[Opening Source material section]
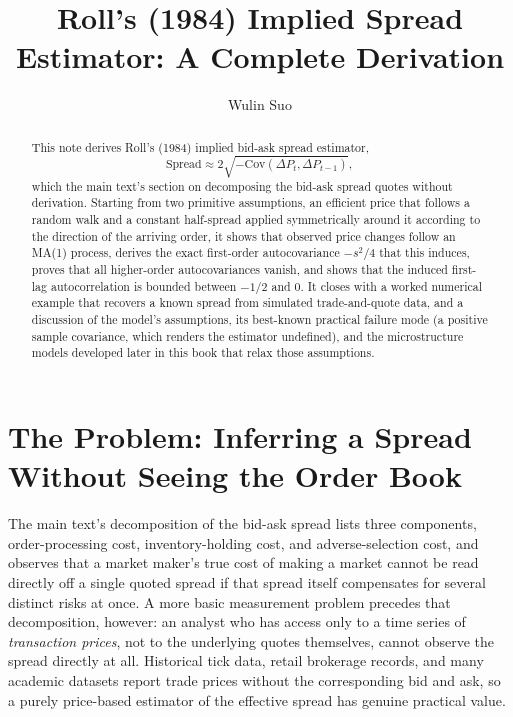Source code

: \documentclass[11pt]{article}
\title{Roll's (1984) Implied Spread Estimator: A Complete Derivation}
\author{Wulin Suo}
\date{}
\theoremstyle{remark}
\theoremstyle{definition}
\begin{document}
\maketitle

\begin{abstract}
\noindent This note derives Roll's (1984) implied bid-ask spread estimator,
\begin{equation*}
\text{Spread} \approx 2\sqrt{-\text{Cov}(\Delta P_t, \Delta P_{t-1})},
\end{equation*}
which the main text's section on decomposing the bid-ask spread quotes without derivation. Starting from two primitive assumptions, an efficient price that follows a random walk and a constant half-spread applied symmetrically around it according to the direction of the arriving order, it shows that observed price changes follow an MA(1) process, derives the exact first-order autocovariance $-s^2/4$ that this induces, proves that all higher-order autocovariances vanish, and shows that the induced first-lag autocorrelation is bounded between $-1/2$ and $0$. It closes with a worked numerical example that recovers a known spread from simulated trade-and-quote data, and a discussion of the model's assumptions, its best-known practical failure mode (a positive sample covariance, which renders the estimator undefined), and the microstructure models developed later in this book that relax those assumptions.
\end{abstract}

\section{The Problem: Inferring a Spread Without Seeing the Order Book}
\label{sec:setup}

The main text's decomposition of the bid-ask spread lists three components, order-processing cost, inventory-holding cost, and adverse-selection cost, and observes that a market maker's true cost of making a market cannot be read directly off a single quoted spread if that spread itself compensates for several distinct risks at once. A more basic measurement problem precedes that decomposition, however: an analyst who has access only to a time series of \emph{transaction prices}, not to the underlying quotes themselves, cannot observe the spread directly at all. Historical tick data, retail brokerage records, and many academic datasets report trade prices without the corresponding bid and ask, so a purely price-based estimator of the effective spread has genuine practical value.
\end{document}
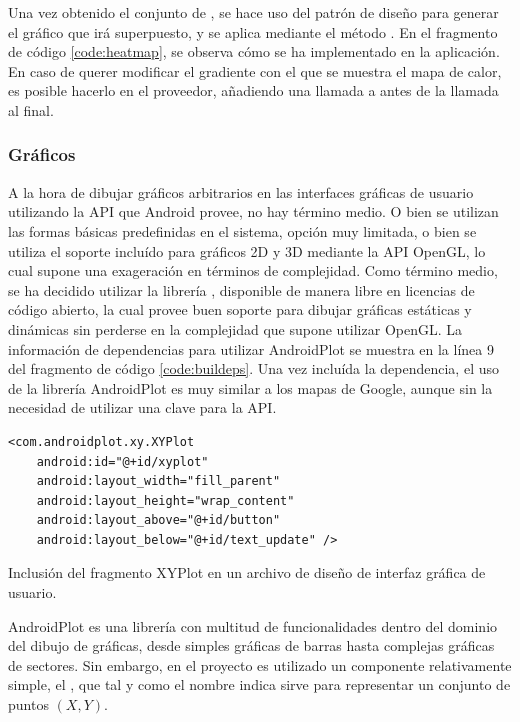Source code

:     Una vez obtenido el conjunto de , se hace uso del patrón de diseño   para generar el gráfico que irá superpuesto, y se aplica mediante el método . En el fragmento de código \ref{code:heatmap}, se observa cómo se ha implementado en la aplicación. En caso de querer modificar el gradiente con el que se muestra el mapa de calor, es posible hacerlo en el proveedor, añadiendo una llamada a  antes de la llamada al  final.

\subsubsection{Gráficos}
    A la hora de dibujar gráficos arbitrarios en las interfaces gráficas de usuario utilizando la API que Android provee, no hay término medio. O bien se utilizan las formas básicas predefinidas en el sistema, opción muy limitada, o bien se utiliza el soporte incluído para gráficos 2D y 3D mediante la API OpenGL, lo cual supone una exageración en términos de complejidad. Como término medio, se ha decidido utilizar la librería , disponible de manera libre en licencias de código abierto, la cual provee buen soporte para dibujar gráficas estáticas y dinámicas sin perderse en la complejidad que supone utilizar OpenGL.
    La información de dependencias para utilizar AndroidPlot se muestra en la línea 9 del fragmento de código \ref{code:buildeps}. Una vez incluída la dependencia, el uso de la librería AndroidPlot es muy similar a los mapas de Google, aunque sin la necesidad de utilizar una clave para la API. 
            
\begin{listing}[h] 
\begin{verbatim}
<com.androidplot.xy.XYPlot
    android:id="@+id/xyplot"
    android:layout_width="fill_parent"
    android:layout_height="wrap_content"
    android:layout_above="@+id/button"
    android:layout_below="@+id/text_update" />
\end{verbatim}
\caption{Inclusión del fragmento XYPlot en un archivo de diseño de interfaz gráfica de usuario.}
\label{code:plotlayout}
\end{listing}

    AndroidPlot es una librería con multitud de funcionalidades dentro del dominio del dibujo de gráficas, desde simples gráficas de barras hasta complejas gráficas de sectores. Sin embargo, en el proyecto es utilizado un componente relativamente simple, el , que tal y como el nombre indica sirve para representar un conjunto de puntos $(X,Y)$. 
    
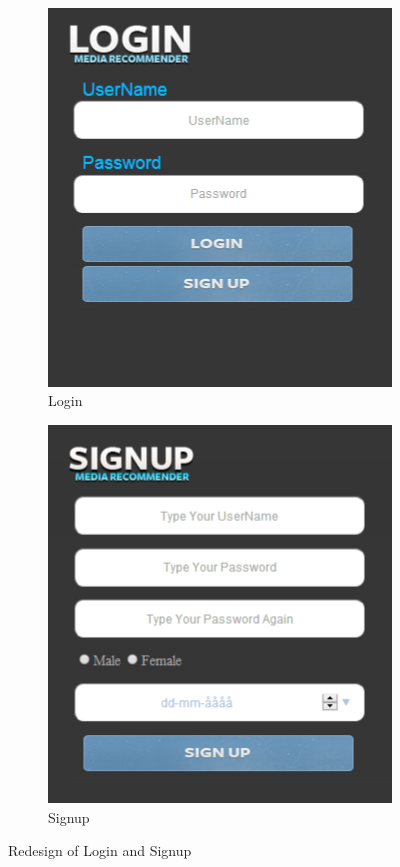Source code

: \begin{figure}[H]
\centering
\begin{subfigure}{.5\textwidth}
  \centering
  \includegraphics[width=.9\linewidth]{Images/new-login.jpg}
  \caption{Login}
  \label{fig:new-login}
\end{subfigure}%
\begin{subfigure}{.5\textwidth}
  \centering
  \includegraphics[width=.9\linewidth]{Images/new-signup.jpg}
  \caption{Signup}
  \label{fig:new-signup}
\end{subfigure}
\caption{Redesign of Login and Signup}
\label{fig:login-signup}
\end{figure}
[Closing Source material section]
== Activity ==
In the lines above, find the word "label" and copy each line that contains it.

== Your response ==
\label{sec:setup}
\label{code:plotlayout}
  \label{fig:new-login}
  \label{fig:new-signup}
\label{fig:login-signup}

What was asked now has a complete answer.